> **What the task requires**
The full set of entries needs to be reproduced exactly.

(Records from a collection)
((
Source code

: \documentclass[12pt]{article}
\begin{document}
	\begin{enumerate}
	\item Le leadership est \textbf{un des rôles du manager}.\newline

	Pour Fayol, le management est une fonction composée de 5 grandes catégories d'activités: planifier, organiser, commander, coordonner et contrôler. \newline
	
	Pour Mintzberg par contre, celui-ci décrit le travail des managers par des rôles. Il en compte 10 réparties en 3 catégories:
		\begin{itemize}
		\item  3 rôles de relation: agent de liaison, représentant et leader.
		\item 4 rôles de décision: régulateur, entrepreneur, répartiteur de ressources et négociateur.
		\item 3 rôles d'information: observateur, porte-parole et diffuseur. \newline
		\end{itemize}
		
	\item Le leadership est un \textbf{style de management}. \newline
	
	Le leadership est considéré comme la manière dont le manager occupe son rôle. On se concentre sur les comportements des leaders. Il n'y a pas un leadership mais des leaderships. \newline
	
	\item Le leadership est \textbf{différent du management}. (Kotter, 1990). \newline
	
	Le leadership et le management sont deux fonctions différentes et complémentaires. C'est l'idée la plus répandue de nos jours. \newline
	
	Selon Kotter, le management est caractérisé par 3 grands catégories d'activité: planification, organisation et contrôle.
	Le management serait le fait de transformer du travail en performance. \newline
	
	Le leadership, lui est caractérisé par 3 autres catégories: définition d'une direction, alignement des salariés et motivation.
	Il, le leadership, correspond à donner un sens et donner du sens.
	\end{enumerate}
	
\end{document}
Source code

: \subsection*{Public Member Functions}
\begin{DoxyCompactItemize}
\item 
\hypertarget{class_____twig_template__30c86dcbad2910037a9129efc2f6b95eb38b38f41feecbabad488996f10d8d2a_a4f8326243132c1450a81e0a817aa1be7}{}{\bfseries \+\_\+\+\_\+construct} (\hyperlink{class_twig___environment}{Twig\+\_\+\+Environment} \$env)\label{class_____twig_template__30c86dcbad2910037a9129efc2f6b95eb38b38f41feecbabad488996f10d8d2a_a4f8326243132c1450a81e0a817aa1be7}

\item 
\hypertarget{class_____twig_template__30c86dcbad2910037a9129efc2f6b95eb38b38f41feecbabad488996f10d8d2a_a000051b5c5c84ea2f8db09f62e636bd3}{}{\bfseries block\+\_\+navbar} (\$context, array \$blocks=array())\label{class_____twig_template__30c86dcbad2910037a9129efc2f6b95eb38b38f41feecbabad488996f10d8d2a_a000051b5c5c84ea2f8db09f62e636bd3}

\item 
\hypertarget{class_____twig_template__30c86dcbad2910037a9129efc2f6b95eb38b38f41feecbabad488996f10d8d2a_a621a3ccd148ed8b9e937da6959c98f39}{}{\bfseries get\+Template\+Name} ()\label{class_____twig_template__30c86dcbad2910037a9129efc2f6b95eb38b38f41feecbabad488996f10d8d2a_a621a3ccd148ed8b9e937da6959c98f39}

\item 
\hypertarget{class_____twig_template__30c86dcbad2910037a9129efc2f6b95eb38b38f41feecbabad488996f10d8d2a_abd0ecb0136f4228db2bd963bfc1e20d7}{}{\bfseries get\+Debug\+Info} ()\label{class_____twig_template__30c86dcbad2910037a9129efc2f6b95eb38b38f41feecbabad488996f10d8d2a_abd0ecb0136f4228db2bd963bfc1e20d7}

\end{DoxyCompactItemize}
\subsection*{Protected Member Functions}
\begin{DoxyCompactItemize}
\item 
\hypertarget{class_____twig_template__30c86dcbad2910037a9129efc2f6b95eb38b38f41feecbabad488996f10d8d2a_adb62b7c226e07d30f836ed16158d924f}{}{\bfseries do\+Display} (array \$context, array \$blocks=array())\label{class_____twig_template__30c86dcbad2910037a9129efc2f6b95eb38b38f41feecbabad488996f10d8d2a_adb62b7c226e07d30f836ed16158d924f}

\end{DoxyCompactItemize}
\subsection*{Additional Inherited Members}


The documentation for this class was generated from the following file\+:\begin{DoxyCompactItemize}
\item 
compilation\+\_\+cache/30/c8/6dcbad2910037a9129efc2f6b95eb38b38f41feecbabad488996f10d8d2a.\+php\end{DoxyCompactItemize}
))
> **Reply to the task**
Source code

: \documentclass[12pt]{article}
\begin{document}
	\begin{enumerate}
	\item Le leadership est \textbf{un des rôles du manager}.\newline

	Pour Fayol, le management est une fonction composée de 5 grandes catégories d'activités: planifier, organiser, commander, coordonner et contrôler. \newline
	
	Pour Mintzberg par contre, celui-ci décrit le travail des managers par des rôles. Il en compte 10 réparties en 3 catégories:
		\begin{itemize}
		\item  3 rôles de relation: agent de liaison, représentant et leader.
		\item 4 rôles de décision: régulateur, entrepreneur, répartiteur de ressources et négociateur.
		\item 3 rôles d'information: observateur, porte-parole et diffuseur. \newline
		\end{itemize}
		
	\item Le leadership est un \textbf{style de management}. \newline
	
	Le leadership est considéré comme la manière dont le manager occupe son rôle. On se concentre sur les comportements des leaders. Il n'y a pas un leadership mais des leaderships. \newline
	
	\item Le leadership est \textbf{différent du management}. (Kotter, 1990). \newline
	
	Le leadership et le management sont deux fonctions différentes et complémentaires. C'est l'idée la plus répandue de nos jours. \newline
	
	Selon Kotter, le management est caractérisé par 3 grands catégories d'activité: planification, organisation et contrôle.
	Le management serait le fait de transformer du travail en performance. \newline
	
	Le leadership, lui est caractérisé par 3 autres catégories: définition d'une direction, alignement des salariés et motivation.
	Il, le leadership, correspond à donner un sens et donner du sens.
	\end{enumerate}
	
\end{document}
Source code

: \subsection*{Public Member Functions}
\begin{DoxyCompactItemize}
\item 
\hypertarget{class_____twig_template__30c86dcbad2910037a9129efc2f6b95eb38b38f41feecbabad488996f10d8d2a_a4f8326243132c1450a81e0a817aa1be7}{}{\bfseries \+\_\+\+\_\+construct} (\hyperlink{class_twig___environment}{Twig\+\_\+\+Environment} \$env)\label{class_____twig_template__30c86dcbad2910037a9129efc2f6b95eb38b38f41feecbabad488996f10d8d2a_a4f8326243132c1450a81e0a817aa1be7}

\item 
\hypertarget{class_____twig_template__30c86dcbad2910037a9129efc2f6b95eb38b38f41feecbabad488996f10d8d2a_a000051b5c5c84ea2f8db09f62e636bd3}{}{\bfseries block\+\_\+navbar} (\$context, array \$blocks=array())\label{class_____twig_template__30c86dcbad2910037a9129efc2f6b95eb38b38f41feecbabad488996f10d8d2a_a000051b5c5c84ea2f8db09f62e636bd3}

\item 
\hypertarget{class_____twig_template__30c86dcbad2910037a9129efc2f6b95eb38b38f41feecbabad488996f10d8d2a_a621a3ccd148ed8b9e937da6959c98f39}{}{\bfseries get\+Template\+Name} ()\label{class_____twig_template__30c86dcbad2910037a9129efc2f6b95eb38b38f41feecbabad488996f10d8d2a_a621a3ccd148ed8b9e937da6959c98f39}

\item 
\hypertarget{class_____twig_template__30c86dcbad2910037a9129efc2f6b95eb38b38f41feecbabad488996f10d8d2a_abd0ecb0136f4228db2bd963bfc1e20d7}{}{\bfseries get\+Debug\+Info} ()\label{class_____twig_template__30c86dcbad2910037a9129efc2f6b95eb38b38f41feecbabad488996f10d8d2a_abd0ecb0136f4228db2bd963bfc1e20d7}

\end{DoxyCompactItemize}
\subsection*{Protected Member Functions}
\begin{DoxyCompactItemize}
\item 
\hypertarget{class_____twig_template__30c86dcbad2910037a9129efc2f6b95eb38b38f41feecbabad488996f10d8d2a_adb62b7c226e07d30f836ed16158d924f}{}{\bfseries do\+Display} (array \$context, array \$blocks=array())\label{class_____twig_template__30c86dcbad2910037a9129efc2f6b95eb38b38f41feecbabad488996f10d8d2a_adb62b7c226e07d30f836ed16158d924f}

\end{DoxyCompactItemize}
\subsection*{Additional Inherited Members}


The documentation for this class was generated from the following file\+:\begin{DoxyCompactItemize}
\item 
compilation\+\_\+cache/30/c8/6dcbad2910037a9129efc2f6b95eb38b38f41feecbabad488996f10d8d2a.\+php\end{DoxyCompactItemize}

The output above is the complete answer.